Supporters of a resolution to the long-standing water wars in the Klamath River Basin have signed two new agreements.

The deals move the region a big step closer to the removal of four dams on the Klamath River, which runs through Southern Oregon and Northern California. It also ensures that farmers will not be financially responsible for restoration of salmon once the dams are gone.

In a signing ceremony at the mouth of the Klamath River Wednesday, Oregon Gov. Kate Brown applauded the efforts of dam-owner PacifiCorp, farmers, fishermen and tribes for not walking away from negotiations when prospects looked bleak.

“To all the people of the Klamath, you have found compromise at great risk.  You have been courageous against long odds,” she said.
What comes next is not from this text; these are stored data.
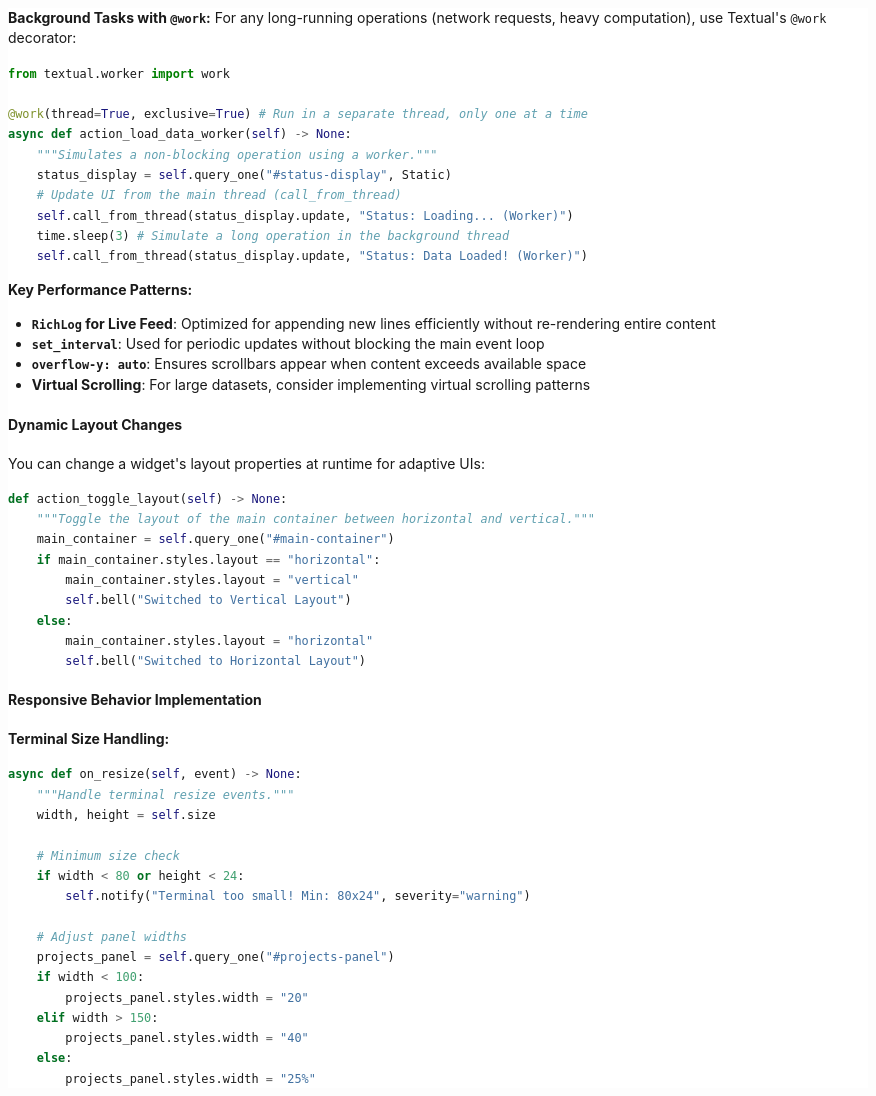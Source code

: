 **Background Tasks with `@work`:**
For any long-running operations (network requests, heavy computation), use Textual's `@work` decorator:

```python
from textual.worker import work

@work(thread=True, exclusive=True) # Run in a separate thread, only one at a time
async def action_load_data_worker(self) -> None:
    """Simulates a non-blocking operation using a worker."""
    status_display = self.query_one("#status-display", Static)
    # Update UI from the main thread (call_from_thread)
    self.call_from_thread(status_display.update, "Status: Loading... (Worker)")
    time.sleep(3) # Simulate a long operation in the background thread
    self.call_from_thread(status_display.update, "Status: Data Loaded! (Worker)")
```

**Key Performance Patterns:**
- **`RichLog` for Live Feed**: Optimized for appending new lines efficiently without re-rendering entire content
- **`set_interval`**: Used for periodic updates without blocking the main event loop
- **`overflow-y: auto`**: Ensures scrollbars appear when content exceeds available space
- **Virtual Scrolling**: For large datasets, consider implementing virtual scrolling patterns

#### Dynamic Layout Changes

You can change a widget's layout properties at runtime for adaptive UIs:

```python
def action_toggle_layout(self) -> None:
    """Toggle the layout of the main container between horizontal and vertical."""
    main_container = self.query_one("#main-container")
    if main_container.styles.layout == "horizontal":
        main_container.styles.layout = "vertical"
        self.bell("Switched to Vertical Layout")
    else:
        main_container.styles.layout = "horizontal"
        self.bell("Switched to Horizontal Layout")
```

#### Responsive Behavior Implementation

**Terminal Size Handling:**
```python
async def on_resize(self, event) -> None:
    """Handle terminal resize events."""
    width, height = self.size
    
    # Minimum size check
    if width < 80 or height < 24:
        self.notify("Terminal too small! Min: 80x24", severity="warning")
    
    # Adjust panel widths
    projects_panel = self.query_one("#projects-panel")
    if width < 100:
        projects_panel.styles.width = "20"
    elif width > 150:
        projects_panel.styles.width = "40"
    else:
        projects_panel.styles.width = "25%"
```
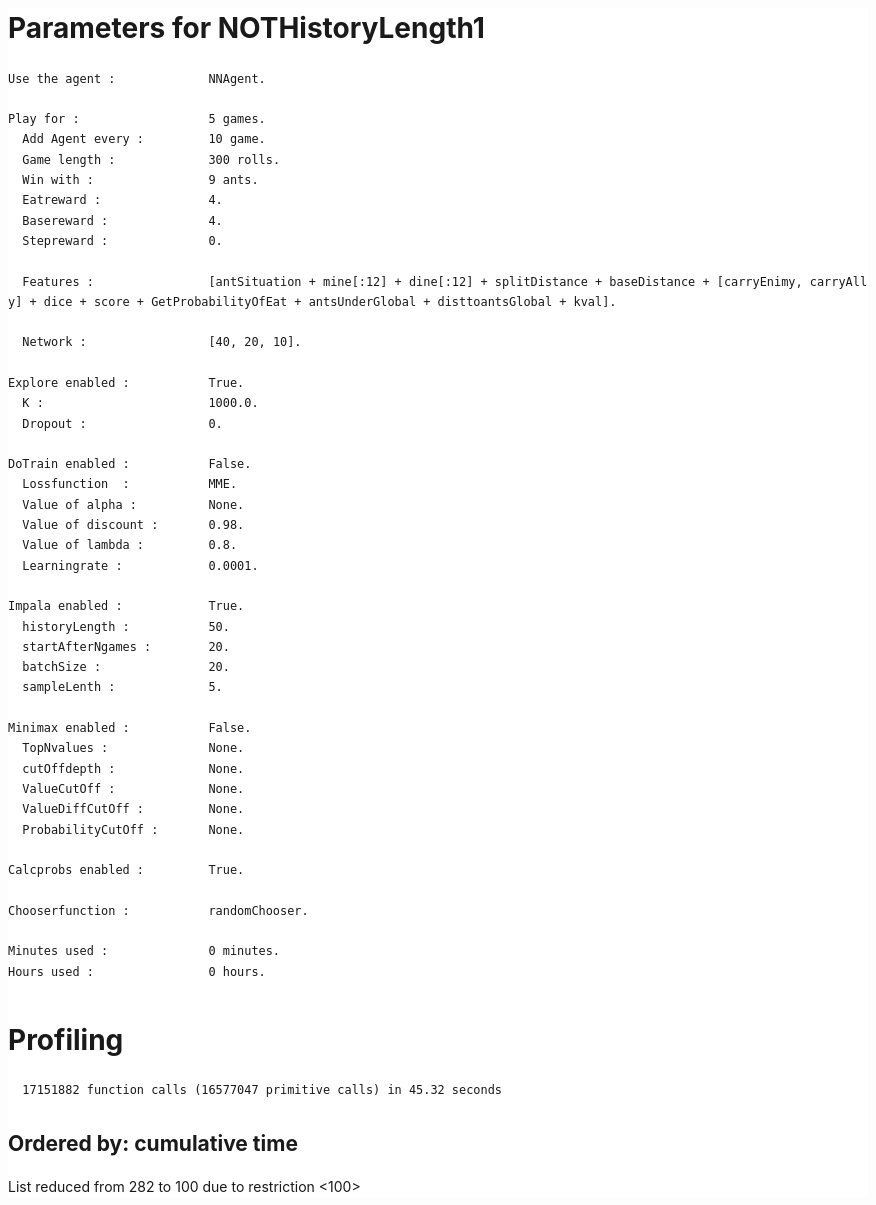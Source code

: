 # Parameters for NOTHistoryLength1

    Use the agent :             NNAgent.

    Play for :                  5 games.
      Add Agent every :         10 game.
      Game length :             300 rolls.
      Win with :                9 ants.
      Eatreward :               4.
      Basereward :              4.
      Stepreward :              0.

      Features :                [antSituation + mine[:12] + dine[:12] + splitDistance + baseDistance + [carryEnimy, carryAlly] + dice + score + GetProbabilityOfEat + antsUnderGlobal + disttoantsGlobal + kval].

      Network :                 [40, 20, 10].

    Explore enabled :           True.
      K :                       1000.0.
      Dropout :                 0.

    DoTrain enabled :           False.
      Lossfunction  :           MME.
      Value of alpha :          None.
      Value of discount :       0.98.
      Value of lambda :         0.8.
      Learningrate :            0.0001.

    Impala enabled :            True.
      historyLength :           50.
      startAfterNgames :        20.
      batchSize :               20.
      sampleLenth :             5.

    Minimax enabled :           False.
      TopNvalues :              None.
      cutOffdepth :             None.
      ValueCutOff :             None.
      ValueDiffCutOff :         None.
      ProbabilityCutOff :       None.

    Calcprobs enabled :         True.

    Chooserfunction :           randomChooser.

    Minutes used :              0 minutes.
    Hours used :                0 hours.

# Profiling


      17151882 function calls (16577047 primitive calls) in 45.32 seconds

##    Ordered by: cumulative time
   List reduced from 282 to 100 due to restriction <100>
California Gov. Jerry Brown – no relation – also praised the agreements.

“The end goal here is the river, the fish and the sustainability – not for the next election cycle, but for eons and thousands of years,” he said. “So that’s the significance here – we’re starting to get it right after so many years of getting it wrong. What a beautiful day!”

The Klamath River starts in the high desert of Southern Oregon and ends in a wide expanse between two bluffs on the California Coast. The water is filled with honking sea lions and gulls, but not many salmon this year.

Tribes, conservationists and fishing groups hope to reverse that trend with a newly signed agreement setting up removal of four dams on the river.

“I can’t think of a better signing table than a fish-cleaning table,” said U.S. Interior Secretary Sally Jewell, pointing to two long metal tables at the ceremony. “That’s just so symbolic.”

The deal creates a united front going into the dam removal process. But even though dam-owner PacifiCorp signed on to the deal, the final decision lies with federal energy regulators.

And it will likely have to be approved by Congress, where many members have been reluctant to support previous Klamath agreements.